[What to work on]:
Work out how many lines of the listing below include the string "using", and give that number alone.

[Data supplied]:
-=-=-=-=-

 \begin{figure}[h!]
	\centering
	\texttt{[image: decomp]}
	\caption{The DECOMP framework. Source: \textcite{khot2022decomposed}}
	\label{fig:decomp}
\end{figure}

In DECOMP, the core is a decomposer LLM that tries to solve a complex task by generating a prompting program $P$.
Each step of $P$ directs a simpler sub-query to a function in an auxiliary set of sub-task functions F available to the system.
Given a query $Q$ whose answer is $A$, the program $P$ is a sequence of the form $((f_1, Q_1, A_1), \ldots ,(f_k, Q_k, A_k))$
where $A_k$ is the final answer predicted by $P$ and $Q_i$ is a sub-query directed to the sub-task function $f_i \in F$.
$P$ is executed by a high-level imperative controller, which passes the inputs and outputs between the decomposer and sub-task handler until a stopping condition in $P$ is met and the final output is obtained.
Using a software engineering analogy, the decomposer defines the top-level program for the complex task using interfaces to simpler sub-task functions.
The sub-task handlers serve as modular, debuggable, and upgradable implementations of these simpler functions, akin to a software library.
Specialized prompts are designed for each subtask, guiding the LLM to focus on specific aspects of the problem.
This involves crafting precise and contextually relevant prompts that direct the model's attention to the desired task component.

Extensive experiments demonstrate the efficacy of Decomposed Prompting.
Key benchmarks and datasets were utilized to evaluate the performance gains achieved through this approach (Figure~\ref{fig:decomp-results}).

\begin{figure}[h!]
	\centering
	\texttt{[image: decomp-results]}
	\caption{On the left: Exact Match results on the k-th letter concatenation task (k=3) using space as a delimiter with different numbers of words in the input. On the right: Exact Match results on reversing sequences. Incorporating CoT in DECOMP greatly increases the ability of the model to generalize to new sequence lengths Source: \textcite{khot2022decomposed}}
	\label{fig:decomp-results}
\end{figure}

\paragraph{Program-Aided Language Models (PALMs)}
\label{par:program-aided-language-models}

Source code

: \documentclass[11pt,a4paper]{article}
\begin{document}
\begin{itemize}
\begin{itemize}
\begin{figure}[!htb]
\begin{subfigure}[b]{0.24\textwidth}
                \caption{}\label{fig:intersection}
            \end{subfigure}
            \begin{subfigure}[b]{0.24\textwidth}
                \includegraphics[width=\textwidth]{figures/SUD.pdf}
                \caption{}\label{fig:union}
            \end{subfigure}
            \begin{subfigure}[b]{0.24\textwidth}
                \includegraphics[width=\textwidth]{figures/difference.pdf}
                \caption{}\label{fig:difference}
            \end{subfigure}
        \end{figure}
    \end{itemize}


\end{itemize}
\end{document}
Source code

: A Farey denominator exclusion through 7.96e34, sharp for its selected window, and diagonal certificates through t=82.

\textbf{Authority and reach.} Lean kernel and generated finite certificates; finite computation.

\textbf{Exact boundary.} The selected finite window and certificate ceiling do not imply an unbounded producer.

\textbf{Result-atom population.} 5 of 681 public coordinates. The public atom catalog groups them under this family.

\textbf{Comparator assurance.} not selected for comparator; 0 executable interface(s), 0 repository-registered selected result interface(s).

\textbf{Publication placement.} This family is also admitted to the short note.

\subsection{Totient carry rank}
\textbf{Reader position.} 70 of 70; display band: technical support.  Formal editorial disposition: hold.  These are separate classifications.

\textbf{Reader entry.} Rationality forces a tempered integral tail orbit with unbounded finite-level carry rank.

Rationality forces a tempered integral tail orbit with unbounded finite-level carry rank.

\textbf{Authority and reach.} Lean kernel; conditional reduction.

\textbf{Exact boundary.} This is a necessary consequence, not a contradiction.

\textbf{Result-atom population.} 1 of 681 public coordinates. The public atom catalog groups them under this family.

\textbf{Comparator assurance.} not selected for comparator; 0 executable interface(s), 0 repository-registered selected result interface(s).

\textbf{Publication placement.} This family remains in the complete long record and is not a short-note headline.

-=-=-=-=-

[Written solution]:
2